## Listed records

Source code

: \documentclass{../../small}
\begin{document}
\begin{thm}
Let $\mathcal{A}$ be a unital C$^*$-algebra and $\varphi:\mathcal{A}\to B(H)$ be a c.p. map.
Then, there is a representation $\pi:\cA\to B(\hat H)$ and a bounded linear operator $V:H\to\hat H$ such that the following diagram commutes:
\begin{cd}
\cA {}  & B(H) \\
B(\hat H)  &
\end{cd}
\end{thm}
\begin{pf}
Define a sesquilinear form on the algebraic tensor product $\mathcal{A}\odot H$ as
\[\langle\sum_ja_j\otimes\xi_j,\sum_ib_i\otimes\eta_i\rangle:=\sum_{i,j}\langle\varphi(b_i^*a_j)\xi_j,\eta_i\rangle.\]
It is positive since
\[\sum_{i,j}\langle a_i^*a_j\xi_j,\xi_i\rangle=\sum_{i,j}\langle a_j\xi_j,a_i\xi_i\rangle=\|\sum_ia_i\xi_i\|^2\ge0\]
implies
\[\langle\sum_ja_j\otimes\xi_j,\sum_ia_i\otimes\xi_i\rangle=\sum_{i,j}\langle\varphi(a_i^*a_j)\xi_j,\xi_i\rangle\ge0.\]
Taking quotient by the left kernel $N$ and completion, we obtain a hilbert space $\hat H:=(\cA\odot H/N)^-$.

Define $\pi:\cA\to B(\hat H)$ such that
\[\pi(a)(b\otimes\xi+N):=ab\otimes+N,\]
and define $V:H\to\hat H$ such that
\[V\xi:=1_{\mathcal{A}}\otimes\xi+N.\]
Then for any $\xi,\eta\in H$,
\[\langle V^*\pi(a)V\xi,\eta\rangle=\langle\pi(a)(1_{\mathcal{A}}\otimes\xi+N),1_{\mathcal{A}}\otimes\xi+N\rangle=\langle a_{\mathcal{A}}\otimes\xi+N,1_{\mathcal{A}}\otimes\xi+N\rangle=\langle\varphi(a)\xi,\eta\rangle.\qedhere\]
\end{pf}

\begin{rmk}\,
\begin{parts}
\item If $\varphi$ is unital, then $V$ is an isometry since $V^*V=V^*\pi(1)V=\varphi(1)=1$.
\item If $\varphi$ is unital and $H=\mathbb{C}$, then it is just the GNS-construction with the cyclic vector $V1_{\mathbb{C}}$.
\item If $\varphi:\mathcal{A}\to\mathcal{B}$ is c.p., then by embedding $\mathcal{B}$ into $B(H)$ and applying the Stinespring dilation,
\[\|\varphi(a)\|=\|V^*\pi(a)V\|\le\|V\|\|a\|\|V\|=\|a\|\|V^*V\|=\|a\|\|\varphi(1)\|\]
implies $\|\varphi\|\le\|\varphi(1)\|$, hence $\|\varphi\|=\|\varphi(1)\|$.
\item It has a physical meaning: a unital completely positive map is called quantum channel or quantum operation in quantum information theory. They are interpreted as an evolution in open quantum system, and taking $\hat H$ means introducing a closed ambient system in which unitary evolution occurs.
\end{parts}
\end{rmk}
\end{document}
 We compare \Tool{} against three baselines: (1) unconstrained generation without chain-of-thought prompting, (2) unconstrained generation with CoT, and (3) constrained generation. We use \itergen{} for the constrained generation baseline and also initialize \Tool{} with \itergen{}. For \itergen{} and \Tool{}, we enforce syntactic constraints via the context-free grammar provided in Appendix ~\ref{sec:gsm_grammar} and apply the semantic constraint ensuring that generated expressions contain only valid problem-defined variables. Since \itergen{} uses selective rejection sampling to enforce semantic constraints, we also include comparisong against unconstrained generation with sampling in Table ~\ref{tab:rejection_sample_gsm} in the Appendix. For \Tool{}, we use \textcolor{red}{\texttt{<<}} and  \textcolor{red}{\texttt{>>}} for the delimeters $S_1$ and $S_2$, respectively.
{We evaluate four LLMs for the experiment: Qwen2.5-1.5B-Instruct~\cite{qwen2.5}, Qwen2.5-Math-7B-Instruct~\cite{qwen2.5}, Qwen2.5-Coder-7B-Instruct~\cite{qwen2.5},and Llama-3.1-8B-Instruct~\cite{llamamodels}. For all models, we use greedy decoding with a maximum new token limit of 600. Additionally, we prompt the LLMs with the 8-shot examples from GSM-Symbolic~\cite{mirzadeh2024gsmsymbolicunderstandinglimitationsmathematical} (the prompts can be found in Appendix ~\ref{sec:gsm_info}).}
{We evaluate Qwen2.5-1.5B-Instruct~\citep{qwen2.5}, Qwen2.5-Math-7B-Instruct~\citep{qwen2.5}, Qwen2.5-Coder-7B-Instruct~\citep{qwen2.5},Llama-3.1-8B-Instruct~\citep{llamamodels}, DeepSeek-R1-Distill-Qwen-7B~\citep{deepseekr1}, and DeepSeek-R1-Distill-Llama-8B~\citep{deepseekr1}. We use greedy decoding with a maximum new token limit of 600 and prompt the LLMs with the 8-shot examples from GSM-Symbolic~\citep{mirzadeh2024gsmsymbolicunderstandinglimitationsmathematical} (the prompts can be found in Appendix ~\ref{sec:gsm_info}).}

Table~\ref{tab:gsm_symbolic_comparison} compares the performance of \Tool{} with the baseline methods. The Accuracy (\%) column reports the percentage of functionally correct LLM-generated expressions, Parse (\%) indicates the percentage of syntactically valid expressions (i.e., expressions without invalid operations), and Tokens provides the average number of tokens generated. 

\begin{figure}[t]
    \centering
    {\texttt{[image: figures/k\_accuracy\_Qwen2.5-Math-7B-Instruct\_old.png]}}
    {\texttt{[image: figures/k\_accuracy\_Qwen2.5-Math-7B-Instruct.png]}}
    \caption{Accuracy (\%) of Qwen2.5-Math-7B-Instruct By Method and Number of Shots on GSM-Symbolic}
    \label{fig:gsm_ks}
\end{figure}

## What this task involves
Count, and answer with the number only: how many lines of the data include the string "positive"?

## Exercise output
2